Aujourd’hui, nous sommes à la veille de la quatrième étape. La robotique autonome, l’impression 3D, le cloud computing, les objets connectés et les technologies des capteurs sont à l’origine d’un changement de paradigme dans l’industrie manufacturière. La nouvelle ère de la production industrielle, souvent nommée industrie 4.0, s’appuie sur le concept de systèmes cyber-physiques. Une interaction profonde entre les mondes réel et virtuel est désormais au cœur des procédés de fabrication. La version 4.0 de l’industrie s’appuie sur la complexité d’un réseau virtuel d’objets qui sont en mesure de recueillir, de traiter et d’analyser un large éventail de données du monde physique. L’analyse et l’échange de ces données permet aux objets d’interagir entre eux et d’effectuer plusieurs tâches de façon autonome.

La quatrième révolution industrielle brouille la limite entre les produits et les services, ouvrant ainsi la voie ce qu’on appelle désormais en anglais « servicification ». La voiture sans conducteur en offre un exemple désormais bien connu. Une combinaison de capteurs et de logiciels permet à la voiture de se localiser dans le monde réel et d’interagir avec des feux de circulation, les autres voitures, les personnes, les panneaux de signalisation et d’autres objets. Aujourd’hui, le nombre d’objets intelligents et connectés dépasse déjà le nombre d’êtres humains, et nous n’en sommes qu’au début. D’ici deux à trois ans on comptera plus de 50 milliards d’objets connectés, des thermostats et des chaussures aux dispositifs médicaux.

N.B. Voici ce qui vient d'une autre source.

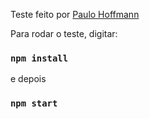 Teste feito por [Paulo Hoffmann](https://github.com/phhoffmann)

Para rodar o teste, digitar:

### `npm install`

e depois 

### `npm start`
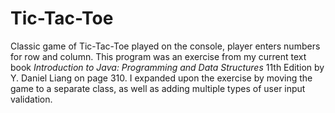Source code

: # Tic-Tac-Toe
Classic game of Tic-Tac-Toe played on the console, player enters numbers for row and column. This program was an exercise from my current text book <i>Introduction to Java: Programming and Data Structures</i> 11th Edition by Y. Daniel Liang on page 310. I expanded upon the exercise by moving the game to a separate class, as well as adding multiple types of user input validation.  
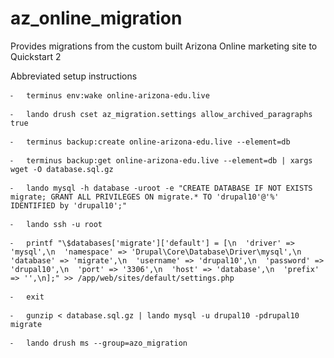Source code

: # az_online_migration
Provides migrations from the custom built Arizona Online marketing site to Quickstart 2

Abbreviated setup instructions

	⁃	terminus env:wake online-arizona-edu.live 

	⁃	lando drush cset az_migration.settings allow_archived_paragraphs true

	⁃	terminus backup:create online-arizona-edu.live --element=db

	⁃	terminus backup:get online-arizona-edu.live --element=db | xargs wget -O database.sql.gz

	⁃	lando mysql -h database -uroot -e "CREATE DATABASE IF NOT EXISTS migrate; GRANT ALL PRIVILEGES ON migrate.* TO 'drupal10'@'%' IDENTIFIED by 'drupal10';"

	⁃	lando ssh -u root

	⁃	printf "\$databases['migrate']['default'] = [\n  'driver' => 'mysql',\n  'namespace' => 'Drupal\Core\Database\Driver\mysql',\n  'database' => 'migrate',\n  'username' => 'drupal10',\n  'password' => 'drupal10',\n  'port' => '3306',\n  'host' => 'database',\n  'prefix' => '',\n];" >> /app/web/sites/default/settings.php

	⁃	exit

	⁃	gunzip < database.sql.gz | lando mysql -u drupal10 -pdrupal10 migrate

	⁃	lando drush ms --group=azo_migration
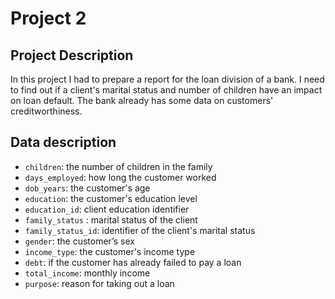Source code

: # Project 2
## Project Description
In this project I had to prepare a report for the loan division of a bank. I need to find out if a client's marital status and number of children have an impact on loan default. The bank already has some data on customers' creditworthiness.

## Data description
- `children`: the number of children in the family
- `days_employed`: how long the customer worked
- `dob_years`: the customer's age
- `education`: the customer's education level
- `education_id`: client education identifier
- `family_status` : marital status of the client
- `family_status_id`: identifier of the client's marital status
- `gender`: the customer’s sex
- `income_type`: the customer's income type
- `debt`: if the customer has already failed to pay a loan
- `total_income`: monthly income
- `purpose`: reason for taking out a loan
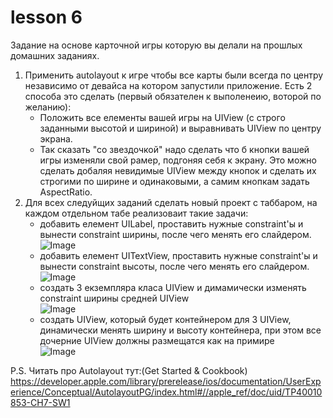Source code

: # lesson 6 #

Задание на основе карточной игры которую вы делали на прошлых домашних заданиях.

1. Применить autolayout к игре чтобы все карты были всегда по центру независимо от девайса на котором запустили приложение. Есть 2 способа это сделать (первый обязателен к выполенеию, воторой по желанию):
    * Положить все елементы вашей игры на UIView (с строго заданными высотой и шириной) и выравнивать UIView по центру экрана.
    * Так сказать "со звездочкой" надо сделать что б кнопки вашей игры изменяли свой рамер, подгоняя себя к экрану. Это можно сделать добаляя невидимые UIView между кнопок и сделать их строгими по ширине и одинаковыми, а самим кнопкам задать AspectRatio.
2. Для всех следуйщих заданий сделать новый проект с таббаром, на каждом отдельном табе реализоваит такие задачи:
      * добавить елемент UILabel, проставить нужные constraint'ы и вынести constraint ширины, после чего менять его слайдером.<br>
![Image](https://bradbambara.files.wordpress.com/2014/09/oij.gif)
      * добавить елемент UITextView, проставить нужные constraint'ы и вынести constraint высоты, после чего менять его слайдером.<br>
![Image](https://bradbambara.files.wordpress.com/2014/09/wbfs.gif)
      * cоздать 3 екземпляра класа UIView и димамически изменять constraint ширины средней UIView<br>
![Image](https://bradbambara.files.wordpress.com/2014/09/vwlknf.gif)
      * создать UIView, который будет контейнером для 3 UIView, динамически менять ширину и высоту контейнера, при этом все дочерние UIView должны размещатся как на примире<br>
![Image](https://bradbambara.files.wordpress.com/2014/09/2efcs.gif)

P.S. Читать про Autolayout тут:(Get Started & Cookbook) https://developer.apple.com/library/prerelease/ios/documentation/UserExperience/Conceptual/AutolayoutPG/index.html#//apple_ref/doc/uid/TP40010853-CH7-SW1
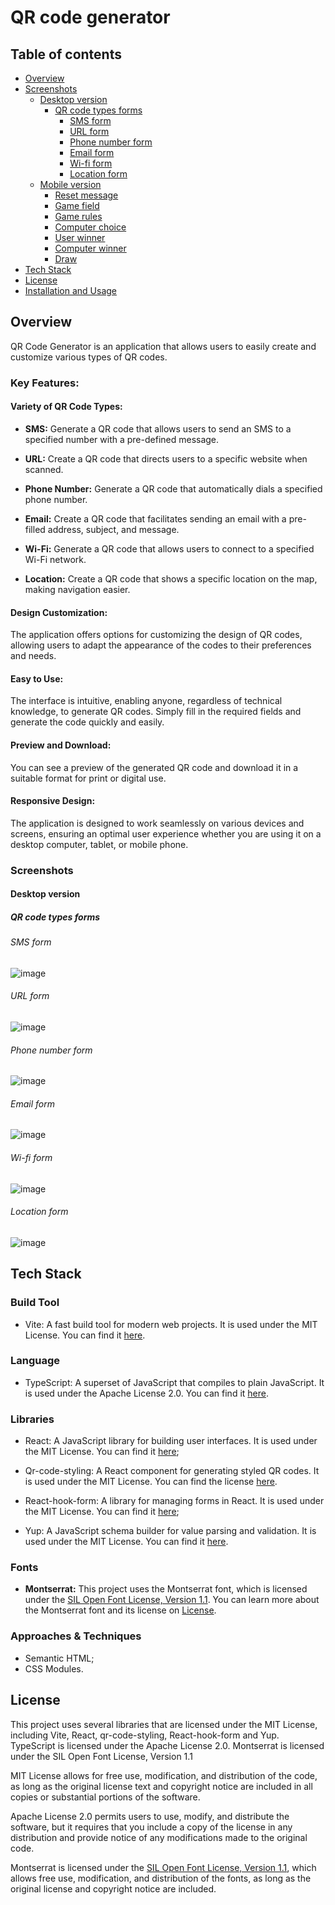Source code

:# QR code generator

## Table of contents

- [Overview](#overview)
- [Screenshots](#screenshots)
  - [Desktop version](#desktop-version)
    - [QR code types forms](#desktop-qr-code-types-forms)
      - [SMS form](#desktop-sms-form)
      - [URL form](#desktop-url-form)
      - [Phone number form](#desktop-phone-number-form)
      - [Email form](#desktop-email-form)
      - [Wi-fi form](#desktop-wi-fi-form)
      - [Location form](#desktop-location-form)
  - [Mobile version](#mobile-version)
    - [Reset message](#mobile-reset-message)
    - [Game field](#mobile-game-field)
    - [Game rules](#mobile-game-rules)
    - [Computer choice](#mobile-computer-choice)
    - [User winner](#mobile-user-winner)
    - [Computer winner](#mobile-computer-winner)
    - [Draw](#mobile-draw)
- [Tech Stack](#tech-stack)
- [License](#license)
- [Installation and Usage](#installation-and-usage)

## Overview

QR Code Generator is an application that allows users to easily create and customize various types of QR codes.

### Key Features:

#### Variety of QR Code Types:

- **SMS:** Generate a QR code that allows users to send an SMS to a specified number with a pre-defined message.
  
- **URL:** Create a QR code that directs users to a specific website when scanned.
  
- **Phone Number:** Generate a QR code that automatically dials a specified phone number.
  
- **Email:** Create a QR code that facilitates sending an email with a pre-filled address, subject, and message.
  
- **Wi-Fi:** Generate a QR code that allows users to connect to a specified Wi-Fi network.
  
- **Location:** Create a QR code that shows a specific location on the map, making navigation easier.
  
#### Design Customization: 
The application offers options for customizing the design of QR codes, allowing users to adapt the appearance of the codes to their preferences and needs.

#### Easy to Use: 
The interface is intuitive, enabling anyone, regardless of technical knowledge, to generate QR codes. Simply fill in the required fields and generate the code quickly and easily.

#### Preview and Download: 
You can see a preview of the generated QR code and download it in a suitable format for print or digital use.

#### Responsive Design: 
The application is designed to work seamlessly on various devices and screens, ensuring an optimal user experience whether you are using it on a desktop computer, tablet, or mobile phone.

### Screenshots

#### Desktop version

##### QR code types forms
<a id="desktop-qr-code-types-forms"></a>

###### SMS form
<a id="desktop-sms-form"></a>

![image](https://github.com/user-attachments/assets/0259544e-cec5-4b1e-8142-8c33e6958c14)

###### URL form
<a id="desktop-url-form"></a>

![image](https://github.com/user-attachments/assets/599fc16e-addc-4a00-908e-ab18cc256db4)

###### Phone number form
<a id="desktop-phone-number-form"></a>

![image](https://github.com/user-attachments/assets/dc3021ee-1a9a-4d61-949d-d134c71791de)

###### Email form
<a id="desktop-email-form"></a>

![image](https://github.com/user-attachments/assets/00a917a7-0c32-4c88-9ae4-406ed81acfef)

###### Wi-fi form
<a id="desktop-wi-fi-form"></a>

![image](https://github.com/user-attachments/assets/2dfda021-aae3-4ae9-9424-ad88071ef4d5)

###### Location form
<a id="desktop-location-form"></a>

![image](https://github.com/user-attachments/assets/0a81758b-6d27-4d36-83c8-cb19100b1623)

## Tech Stack

### Build Tool
- Vite: A fast build tool for modern web projects. It is used under the MIT License. You can find it [here](https://github.com/vitejs/vite/blob/main/LICENSE).

### Language
- TypeScript: A superset of JavaScript that compiles to plain JavaScript. It is used under the Apache License 2.0. You can find it [here](https://github.com/microsoft/TypeScript/blob/main/LICENSE.txt).

### Libraries
- React: A JavaScript library for building user interfaces. It is used under the MIT License. You can find it [here](https://github.com/facebook/react/blob/main/LICENSE);
  
- Qr-code-styling: A React component for generating styled QR codes. It is used under the MIT License. You can find the license [here](https://github.com/kozakdenys/qr-code-styling/blob/master/LICENSE).
  
- React-hook-form: A library for managing forms in React. It is used under the MIT License. You can find it [here](https://github.com/react-hook-form/react-hook-form/blob/master/LICENSE);
  
- Yup: A JavaScript schema builder for value parsing and validation. It is used under the MIT License. You can find it [here](https://github.com/jquense/yup/blob/master/LICENSE.md).

### Fonts
- **Montserrat:** This project uses the Montserrat font, which is licensed under the [SIL Open Font License, Version 1.1](https://openfontlicense.org/open-font-license-official-text/). You can learn more about the Montserrat font and its license on [License](https://fonts.google.com/specimen/Montserrat/license).

### Approaches & Techniques
- Semantic HTML;
- CSS Modules.

## License
This project uses several libraries that are licensed under the MIT License, including Vite, React, qr-code-styling, React-hook-form and Yup. TypeScript is licensed under the Apache License 2.0. Montserrat is licensed under the SIL Open Font License, Version 1.1

MIT License allows for free use, modification, and distribution of the code, as long as the original license text and copyright notice are included in all copies or substantial portions of the software.

Apache License 2.0 permits users to use, modify, and distribute the software, but it requires that you include a copy of the license in any distribution and provide notice of any modifications made to the original code.

Montserrat is licensed under the [SIL Open Font License, Version 1.1](https://openfontlicense.org/open-font-license-official-text/), which allows free use, modification, and distribution of the fonts, as long as the original license and copyright notice are included.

L’interaction entre ces objets, par le biais de l’Internet, permet la prévention des accidents de voiture, des visites chez le médecin ou encore du gaspillage d’énergie, tout en offrant aux utilisateurs la possibilité de mieux gérer leur temps et leurs ressources. Par exemple, l’application mobile Waze permet à ses  utilisateurs d’éviter les embouteillages en analysant les données de tous les conducteurs connectés à l’application. En se contentant d’allumer leur application, les utilisateurs contribuent passivement à nourrir les algorithmes de données sur le trafic et d’autres informations, qui sont traitées en temps réel pour leur suggérer l’itinéraire plus rapide.

Les procédés industriels deviennent eux aussi plus intelligents et plus efficaces. La communication machine-machine dans l’atelier de fabrication permet aux équipement industriels de s’auto-configurer automatiquement, de s’adapter aux changements et de prévoir des échecs, sans assistance humaine. Par exemple, en équipant les machines avec des capteurs, on peut surveiller pour quelles tâches et pour combien de temps les machines sont déployées, et donc prévoir précisément quand elles auront besoin d’entretien.

Les biens produits évoluent eux aussi, en interaction étroite avec les usages. Les données résultant de l’utilisation d’objets connectés alimente le processus de production en temps réel, en permettant à l’entreprise d’adapter intelligemment les fonctionnalités de ses produits et d’offrir des services personnalisés.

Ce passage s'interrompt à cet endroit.